F# models a similar concept of hierarchical types using the discriminated union type. For instance, this discriminated union represents the result of a function that might succeed or might fail:

type Errorable<'a> =
  | Success of 'a
  | Error of string

If you disassemble the generated IL, the result is a class hierarchy. It has compare, equals, and hash code methods, like record types, but they're placed on the base class. Factory methods are provided to create instances of the closed set of subtypes, and predicate methods are provided to check if an instance is of some type. In addition, each subtype has a constructor generated for it, accepting the argument following the "of" keyword, called the value constructor. Like record types, discriminated union types are immutable, which is why they've getter properties but no setters:

[Serializable, CompilationMapping(SourceConstructFlags.SumType)]
public abstract class Errorable<a> : IEquatable<Errorable<a>>, IStructuralEquatable,
                      IComparable<Errorable<a>>, IComparable, IStructuralComparable {
    // Methods
    internal Errorable();
    public sealed override int CompareTo(Errorable<a> obj);
    public sealed override int CompareTo(object obj);
    public sealed override int CompareTo(object obj, IComparer comp);
    public sealed override bool Equals(Errorable<a> obj);
    public sealed override bool Equals(object obj);
    public sealed override bool Equals(object obj, IEqualityComparer comp);
    public sealed override int GetHashCode();
    public sealed override int GetHashCode(IEqualityComparer comp);
    public static Errorable<a> NewError(string item);
    public static Errorable<a> NewSuccess(a item);

    // Properties
    public bool IsError { get; }
    public bool IsSuccess { get; }
    public int Tag { get; }

    // Nested Types
    public class Error : Errorable<a> {
        internal readonly string item;
        internal Error(string item);
        public string Item { get; }

    public class Success : Errorable<a> {
        internal readonly a item;
        internal Success(a item);
        public a Item { get; }

    public static class Tags {
        public const int Error = 1;
        public const int Success = 0;

In an object-oriented language, you typically operate on a class hierarchy through virtual methods on the classes.
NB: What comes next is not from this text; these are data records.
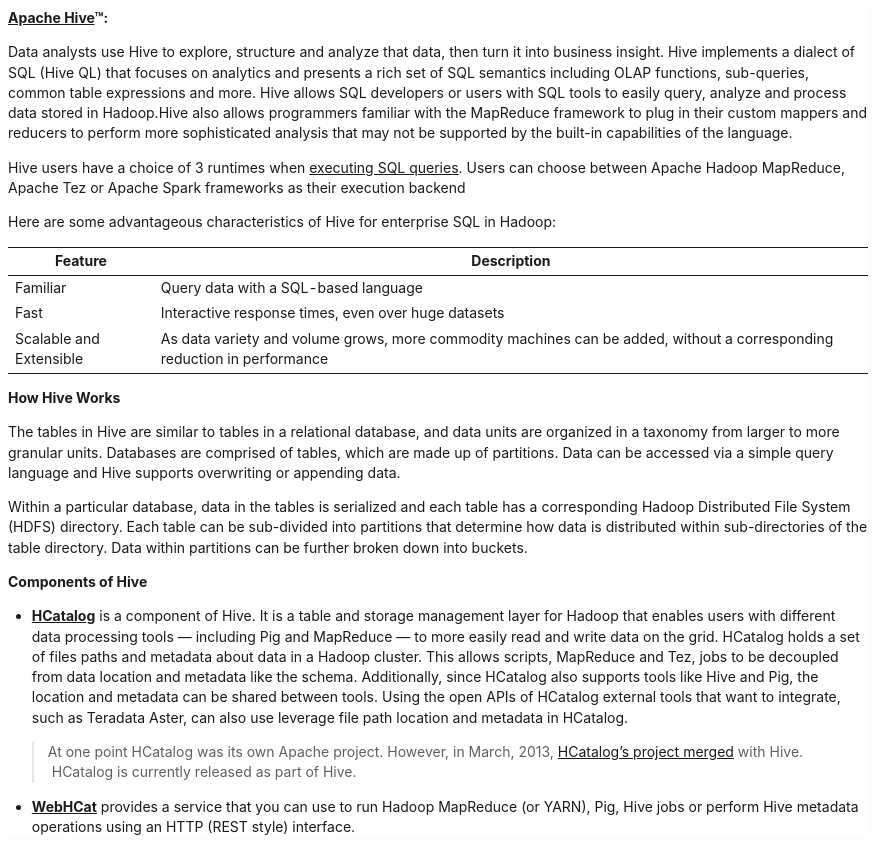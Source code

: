 [**Apache Hive**](https://hive.apache.org/)**™:**

Data analysts use Hive to explore, structure and analyze that data, then turn it into business insight. Hive implements a dialect of SQL (Hive QL) that focuses on analytics and presents a rich set of SQL semantics including OLAP functions, sub-queries, common table expressions and more. Hive allows SQL
developers or users with SQL tools to easily query, analyze and process data stored in Hadoop.Hive also allows programmers familiar with the MapReduce framework to plug in their custom mappers and reducers to perform more sophisticated analysis that may not be supported by the built-in capabilities of the language.

Hive users have a choice of 3 runtimes when [executing SQL queries](https://hortonworks.com/blog/5-ways-make-hive-queries-run-faster/). Users can choose between Apache Hadoop MapReduce, Apache Tez or
Apache Spark frameworks as their execution backend

Here are some advantageous characteristics of Hive for enterprise SQL in Hadoop:

| Feature | Description |
|---------|-------------|
| Familiar| Query data with a SQL-based language |
| Fast    | Interactive response times, even over huge datasets |
| Scalable and Extensible| As data variety and volume grows, more commodity machines can be added, without a corresponding reduction in performance|

**How Hive Works**

The tables in Hive are similar to tables in a relational database, and data units are organized in a taxonomy from larger to more granular units. Databases are comprised of tables, which are made up of partitions. Data can be accessed via a simple query language and Hive supports overwriting or appending data.

Within a particular database, data in the tables is serialized and each table has a corresponding Hadoop Distributed File System (HDFS) directory. Each table can be sub-divided into partitions that determine how data is distributed within sub-directories of the table directory. Data within partitions can be further broken down into buckets.

**Components of Hive**

*   [**HCatalog**](https://cwiki.apache.org/confluence/display/Hive/HCatalog) is a component of Hive. It is a table and storage management layer for Hadoop that enables users with different data processing tools — including Pig and MapReduce — to more easily read and write data on the grid. HCatalog holds a set of files paths and metadata about data in a Hadoop cluster. This allows scripts, MapReduce and Tez, jobs to be decoupled from data location and metadata like the schema. Additionally, since HCatalog also supports tools like Hive and Pig, the location and metadata can be shared between tools. Using the open APIs of HCatalog external tools that want to integrate, such as Teradata Aster, can also use leverage file path location and metadata in HCatalog.

> At one point HCatalog was its own Apache project. However, in March, 2013, [HCatalog’s project merged](https://hive.apache.org/hcatalog_downloads.html) with Hive.  HCatalog is currently released as part of Hive.

*   [**WebHCat**](https://cwiki.apache.org/confluence/display/Hive/WebHCat) provides a service that you can use to run Hadoop MapReduce (or YARN), Pig, Hive jobs or perform Hive metadata operations using an HTTP (REST style) interface.
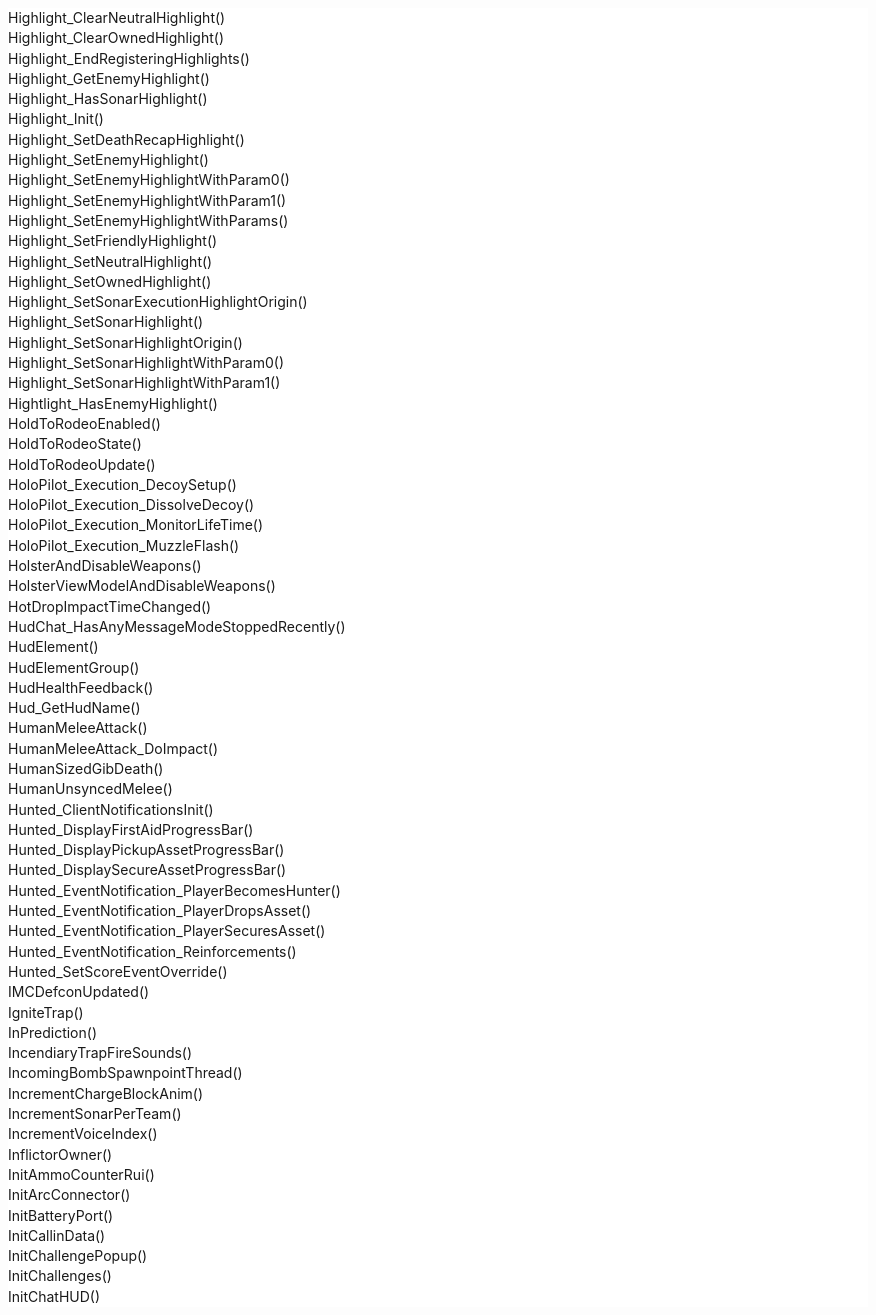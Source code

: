 Highlight_ClearNeutralHighlight()  
Highlight_ClearOwnedHighlight()  
Highlight_EndRegisteringHighlights()  
Highlight_GetEnemyHighlight()  
Highlight_HasSonarHighlight()  
Highlight_Init()  
Highlight_SetDeathRecapHighlight()  
Highlight_SetEnemyHighlight()  
Highlight_SetEnemyHighlightWithParam0()  
Highlight_SetEnemyHighlightWithParam1()  
Highlight_SetEnemyHighlightWithParams()  
Highlight_SetFriendlyHighlight()  
Highlight_SetNeutralHighlight()  
Highlight_SetOwnedHighlight()  
Highlight_SetSonarExecutionHighlightOrigin()  
Highlight_SetSonarHighlight()  
Highlight_SetSonarHighlightOrigin()  
Highlight_SetSonarHighlightWithParam0()  
Highlight_SetSonarHighlightWithParam1()  
Hightlight_HasEnemyHighlight()  
HoldToRodeoEnabled()  
HoldToRodeoState()  
HoldToRodeoUpdate()  
HoloPilot_Execution_DecoySetup()  
HoloPilot_Execution_DissolveDecoy()  
HoloPilot_Execution_MonitorLifeTime()  
HoloPilot_Execution_MuzzleFlash()  
HolsterAndDisableWeapons()  
HolsterViewModelAndDisableWeapons()  
HotDropImpactTimeChanged()  
HudChat_HasAnyMessageModeStoppedRecently()  
HudElement()  
HudElementGroup()  
HudHealthFeedback()  
Hud_GetHudName()  
HumanMeleeAttack()  
HumanMeleeAttack_DoImpact()  
HumanSizedGibDeath()  
HumanUnsyncedMelee()  
Hunted_ClientNotificationsInit()  
Hunted_DisplayFirstAidProgressBar()  
Hunted_DisplayPickupAssetProgressBar()  
Hunted_DisplaySecureAssetProgressBar()  
Hunted_EventNotification_PlayerBecomesHunter()  
Hunted_EventNotification_PlayerDropsAsset()  
Hunted_EventNotification_PlayerSecuresAsset()  
Hunted_EventNotification_Reinforcements()  
Hunted_SetScoreEventOverride()  
IMCDefconUpdated()  
IgniteTrap()  
InPrediction()  
IncendiaryTrapFireSounds()  
IncomingBombSpawnpointThread()  
IncrementChargeBlockAnim()  
IncrementSonarPerTeam()  
IncrementVoiceIndex()  
InflictorOwner()  
InitAmmoCounterRui()  
InitArcConnector()  
InitBatteryPort()  
InitCallinData()  
InitChallengePopup()  
InitChallenges()  
InitChatHUD()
Say you want to display the Errorable type, then you'd implement a virtual method on the Error and Success subclasses with behavior specific to the each type. In a functional language, the organizing principle is by function. You write one display function that use pattern matching to dispatch on the different cases:

let display x =
    match x with
    | Error e -> "Oh no! " + e
    | Success a -> a.ToString()

The variable names — e and a — get bound to the content of the case at hand. For the Error case, e is the error message, while for the success case a is the success value, whatever generic type it is.

Provided you leave out the match all case, a powerful feature of discriminated unions and pattern matching over classes and virtual methods is that the compiler is able to enforce that no cases have been forgotten, that no redundant cases exist, and that there're no impossible cases. In C#, you'd encounter a missing case at runtime only if you remember to put in a catch all else or default case statement.